Cette nécessité est aiguisée par la richesse et la variété des fonds. Ceux qui s'interrogent encore sur l'opportunité d'accueillir dans nos bibliothèques des documents autres que des imprimés auront intérêt à parcourir la France dans ces volumes. Il en ressortira convaincu que le caractère multimédia des bibliothèques n'est nullement une invention moderne : il est constitutif de leur nature et de leur histoire. On trouve de tout dans une bibliothèque, et cela sans doute, dès l'Antiquité, plus encore au XVIIe siècle, lorsque la bibliothèque était indissociable du Cabinet de curiosité ». Non seulement on nous rappelle que Paul Valéry fut aussi un aquafortiste (Nice) et Ambroise Paré un écrivain (Laval), mais la liste des objets qu'on trouve dans les bibliothèques françaises est véritablement surréaliste, des mannequins anatomiques de la Bibliothèque de l'académie de médecine (Paris) aux collections de marionnettes (Roubaix), en passant par les échantillons de cachemire (Saint-Quentin) et même de la collection de pipes d'Alice de Rothschild (Grasse). Bien sûr abondent les affiches, cartes postales et photographies (des superbes autochromes de Georges Marionez à Cambrai ou aux 7 000 plaques de verre sur les Alpes du Chevalier de Ces-sole à Nice), mais aussi les tableaux et les sculptures, comme le triptyque d'ivoire du XIVe siècle d'Amiens. La riche iconographie des ouvrages nous prouve que l'image est partout présente, de façon éclatante, dans les livres, en album et en feuilles. À ce point, la séparation administrative entre bibliothèques et musées apparaît fort peu pertinente et vient confirmer que la législation propre à ceux-ci ne peut pas s'y limiter.

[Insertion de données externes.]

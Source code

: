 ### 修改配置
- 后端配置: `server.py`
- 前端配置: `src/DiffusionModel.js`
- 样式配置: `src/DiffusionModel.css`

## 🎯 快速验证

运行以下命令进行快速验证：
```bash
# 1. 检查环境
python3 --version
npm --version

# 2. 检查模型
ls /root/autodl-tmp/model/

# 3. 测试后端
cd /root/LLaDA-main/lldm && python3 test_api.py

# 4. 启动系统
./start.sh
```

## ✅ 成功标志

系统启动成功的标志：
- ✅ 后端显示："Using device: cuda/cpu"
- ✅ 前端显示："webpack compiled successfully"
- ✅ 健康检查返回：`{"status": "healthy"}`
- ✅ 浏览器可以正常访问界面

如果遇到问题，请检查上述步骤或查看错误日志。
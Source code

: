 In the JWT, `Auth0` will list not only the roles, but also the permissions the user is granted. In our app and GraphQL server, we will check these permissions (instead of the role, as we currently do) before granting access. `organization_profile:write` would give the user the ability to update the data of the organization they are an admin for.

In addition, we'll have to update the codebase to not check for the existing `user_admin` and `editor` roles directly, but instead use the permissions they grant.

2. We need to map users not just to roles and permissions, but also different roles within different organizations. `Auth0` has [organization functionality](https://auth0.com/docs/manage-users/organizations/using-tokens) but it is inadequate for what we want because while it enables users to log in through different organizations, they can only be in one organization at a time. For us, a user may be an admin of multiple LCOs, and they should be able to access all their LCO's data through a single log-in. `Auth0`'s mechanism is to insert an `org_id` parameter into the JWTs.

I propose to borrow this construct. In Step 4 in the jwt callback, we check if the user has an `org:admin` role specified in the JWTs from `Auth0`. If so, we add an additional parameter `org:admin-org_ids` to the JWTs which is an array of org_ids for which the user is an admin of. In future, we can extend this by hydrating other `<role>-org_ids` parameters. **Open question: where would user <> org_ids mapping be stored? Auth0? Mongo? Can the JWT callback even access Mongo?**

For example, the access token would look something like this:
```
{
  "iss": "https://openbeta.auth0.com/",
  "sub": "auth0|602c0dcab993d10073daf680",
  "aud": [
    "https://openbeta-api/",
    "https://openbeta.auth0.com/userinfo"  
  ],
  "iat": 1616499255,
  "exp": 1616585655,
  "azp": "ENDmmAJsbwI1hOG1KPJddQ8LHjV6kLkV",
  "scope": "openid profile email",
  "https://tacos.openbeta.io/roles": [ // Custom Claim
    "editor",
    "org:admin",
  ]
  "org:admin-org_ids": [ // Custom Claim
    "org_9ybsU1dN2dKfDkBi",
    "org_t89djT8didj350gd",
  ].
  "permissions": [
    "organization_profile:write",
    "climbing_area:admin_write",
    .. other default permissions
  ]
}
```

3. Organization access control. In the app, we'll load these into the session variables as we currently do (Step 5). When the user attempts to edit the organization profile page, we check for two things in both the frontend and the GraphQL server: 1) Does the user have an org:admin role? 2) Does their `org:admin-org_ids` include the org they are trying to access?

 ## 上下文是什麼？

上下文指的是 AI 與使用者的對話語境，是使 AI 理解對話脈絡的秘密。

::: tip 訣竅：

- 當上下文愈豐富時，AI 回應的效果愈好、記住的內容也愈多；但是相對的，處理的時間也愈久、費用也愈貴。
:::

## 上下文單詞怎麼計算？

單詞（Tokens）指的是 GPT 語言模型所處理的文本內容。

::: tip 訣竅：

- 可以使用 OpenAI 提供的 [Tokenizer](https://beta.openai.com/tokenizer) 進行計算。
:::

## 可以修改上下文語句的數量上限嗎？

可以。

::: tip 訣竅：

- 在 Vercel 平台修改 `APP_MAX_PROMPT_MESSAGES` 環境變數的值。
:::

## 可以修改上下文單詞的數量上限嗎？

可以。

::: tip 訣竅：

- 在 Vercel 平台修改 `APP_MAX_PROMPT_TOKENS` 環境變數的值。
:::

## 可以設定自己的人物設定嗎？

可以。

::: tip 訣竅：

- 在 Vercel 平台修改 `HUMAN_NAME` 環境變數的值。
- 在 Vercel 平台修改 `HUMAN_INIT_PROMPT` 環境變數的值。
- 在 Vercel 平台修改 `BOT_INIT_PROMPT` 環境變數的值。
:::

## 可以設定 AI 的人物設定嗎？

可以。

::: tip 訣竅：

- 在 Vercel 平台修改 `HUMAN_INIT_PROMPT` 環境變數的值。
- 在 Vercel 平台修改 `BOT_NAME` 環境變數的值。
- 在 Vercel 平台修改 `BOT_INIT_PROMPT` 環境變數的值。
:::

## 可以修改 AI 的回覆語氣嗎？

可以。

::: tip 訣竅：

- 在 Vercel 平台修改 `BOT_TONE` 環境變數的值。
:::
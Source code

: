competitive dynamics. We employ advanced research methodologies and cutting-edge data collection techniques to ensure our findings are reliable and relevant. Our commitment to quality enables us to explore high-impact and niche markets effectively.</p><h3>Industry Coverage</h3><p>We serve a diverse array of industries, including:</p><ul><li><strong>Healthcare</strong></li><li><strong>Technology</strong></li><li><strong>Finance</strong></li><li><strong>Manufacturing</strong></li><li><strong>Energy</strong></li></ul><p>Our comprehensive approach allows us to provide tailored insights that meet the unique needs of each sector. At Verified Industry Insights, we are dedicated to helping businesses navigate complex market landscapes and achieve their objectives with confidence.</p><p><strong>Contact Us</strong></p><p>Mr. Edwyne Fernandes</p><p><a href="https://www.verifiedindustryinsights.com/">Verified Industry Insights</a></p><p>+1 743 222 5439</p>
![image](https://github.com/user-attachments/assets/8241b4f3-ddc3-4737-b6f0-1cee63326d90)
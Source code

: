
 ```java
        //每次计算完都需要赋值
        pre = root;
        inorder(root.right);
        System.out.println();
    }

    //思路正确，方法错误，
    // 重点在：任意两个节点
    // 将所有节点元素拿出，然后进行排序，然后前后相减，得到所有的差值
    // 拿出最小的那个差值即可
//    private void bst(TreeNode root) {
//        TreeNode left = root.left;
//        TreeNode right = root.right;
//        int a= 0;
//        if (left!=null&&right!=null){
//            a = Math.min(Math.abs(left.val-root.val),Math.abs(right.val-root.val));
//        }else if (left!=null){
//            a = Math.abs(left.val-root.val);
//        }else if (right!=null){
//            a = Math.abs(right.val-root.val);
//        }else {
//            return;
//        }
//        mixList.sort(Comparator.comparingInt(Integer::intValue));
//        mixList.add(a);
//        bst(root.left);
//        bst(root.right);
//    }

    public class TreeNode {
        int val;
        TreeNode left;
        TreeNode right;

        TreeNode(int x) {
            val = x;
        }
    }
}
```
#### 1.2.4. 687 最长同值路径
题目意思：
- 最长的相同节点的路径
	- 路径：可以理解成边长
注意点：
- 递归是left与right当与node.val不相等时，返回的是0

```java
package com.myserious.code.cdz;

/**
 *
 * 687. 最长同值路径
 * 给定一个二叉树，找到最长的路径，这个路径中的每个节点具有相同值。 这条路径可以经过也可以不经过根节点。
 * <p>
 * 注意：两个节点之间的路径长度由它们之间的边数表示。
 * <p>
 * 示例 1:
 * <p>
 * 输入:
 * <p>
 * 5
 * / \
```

La variété inimaginable des fonds nous amène à découvrir aussi la diversité des lieux. On dit à juste titre que la France a peu sauvegardé ses bibliothèques in situ, et ne possède plus l'équivalent des grandes bibliothèques monastiques ou palatiales qu'on visite encore au Royaume-Uni, en Espagne ou en Europe centrale. Des exemples nombreux viendront tempérer ce jugement : beaucoup de notices du « guide » s'ouvrent sur un aperçu des bâtiments les plus remarquables : la bibliothèque du Chapitre de Noyon, la bibliothèque de l'abbaye de Saint-Mihiel sur la Meuse et la grande salle de Troyes (dont la bibliothèque fut ouverte au public dès 1651, nous rappelle la notice), mais, moins connues, les salles anciennes de Châteaudun ou d'Alençon.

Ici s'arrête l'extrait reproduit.